Saved data entries:
*****
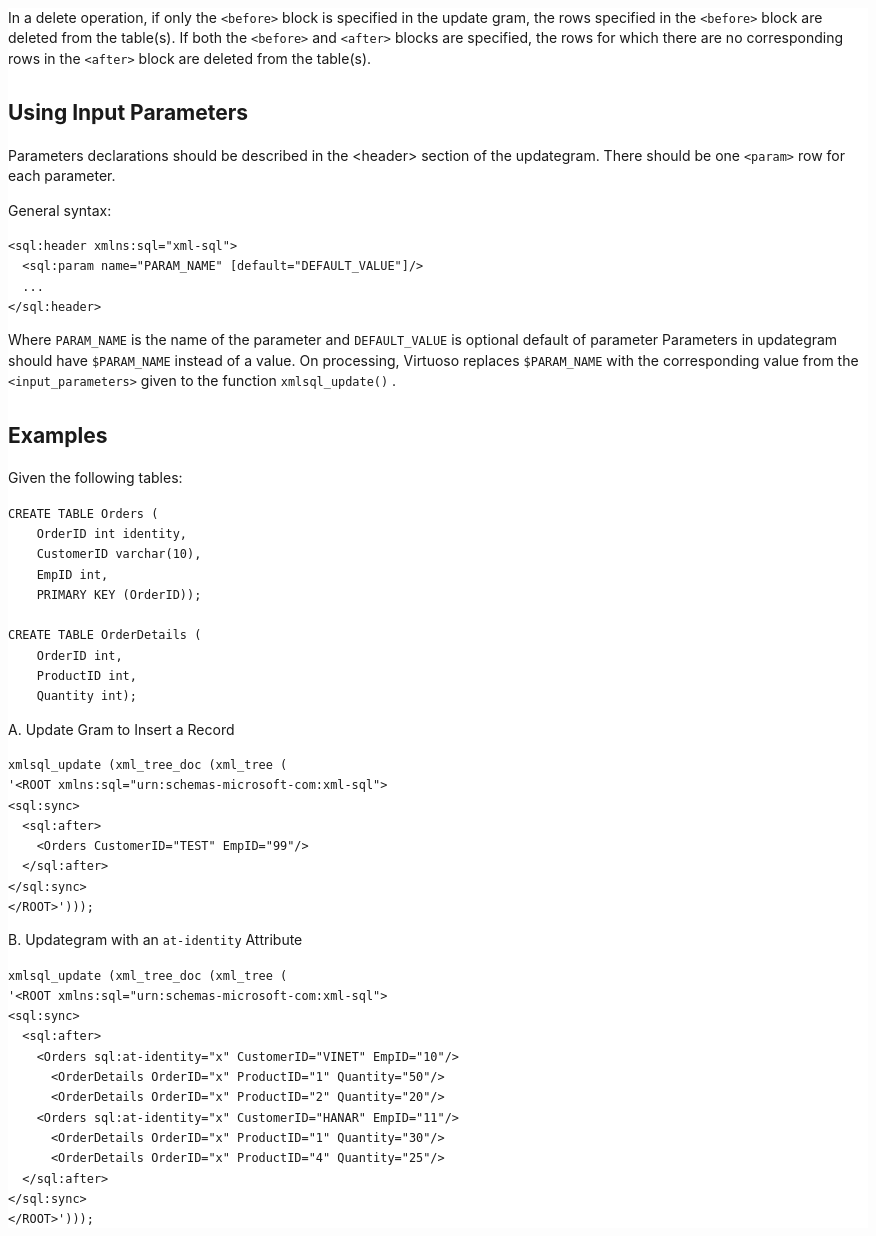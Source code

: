 In a delete operation, if only the `<before>` block is specified in the
update gram, the rows specified in the `<before>` block are deleted from
the table(s). If both the `<before>` and `<after>` blocks are specified,
the rows for which there are no corresponding rows in the `<after>`
block are deleted from the table(s).

## Using Input Parameters

Parameters declarations should be described in the \<header\> section of
the updategram. There should be one `<param>` row for each parameter.

General syntax:

    <sql:header xmlns:sql="xml-sql">
      <sql:param name="PARAM_NAME" [default="DEFAULT_VALUE"]/>
      ...
    </sql:header>

Where `PARAM_NAME` is the name of the parameter and `DEFAULT_VALUE` is
optional default of parameter Parameters in updategram should have
`$PARAM_NAME` instead of a value. On processing, Virtuoso replaces
`$PARAM_NAME` with the corresponding value from the `<input_parameters>`
given to the function `xmlsql_update()` .

## Examples

Given the following tables:

    CREATE TABLE Orders (
        OrderID int identity,
        CustomerID varchar(10),
        EmpID int,
        PRIMARY KEY (OrderID));
    
    CREATE TABLE OrderDetails (
        OrderID int,
        ProductID int,
        Quantity int);

A. Update Gram to Insert a Record

    xmlsql_update (xml_tree_doc (xml_tree (
    '<ROOT xmlns:sql="urn:schemas-microsoft-com:xml-sql">
    <sql:sync>
      <sql:after>
        <Orders CustomerID="TEST" EmpID="99"/>
      </sql:after>
    </sql:sync>
    </ROOT>')));

B. Updategram with an `at-identity` Attribute

    xmlsql_update (xml_tree_doc (xml_tree (
    '<ROOT xmlns:sql="urn:schemas-microsoft-com:xml-sql">
    <sql:sync>
      <sql:after>
        <Orders sql:at-identity="x" CustomerID="VINET" EmpID="10"/>
          <OrderDetails OrderID="x" ProductID="1" Quantity="50"/>
          <OrderDetails OrderID="x" ProductID="2" Quantity="20"/>
        <Orders sql:at-identity="x" CustomerID="HANAR" EmpID="11"/>
          <OrderDetails OrderID="x" ProductID="1" Quantity="30"/>
          <OrderDetails OrderID="x" ProductID="4" Quantity="25"/>
      </sql:after>
    </sql:sync>
    </ROOT>')));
*****
DESCRIPTION OF THE TASK:
Across the entries above, how many lines include "rows"? State only that number.

ANSWER FOR THE TASK:
2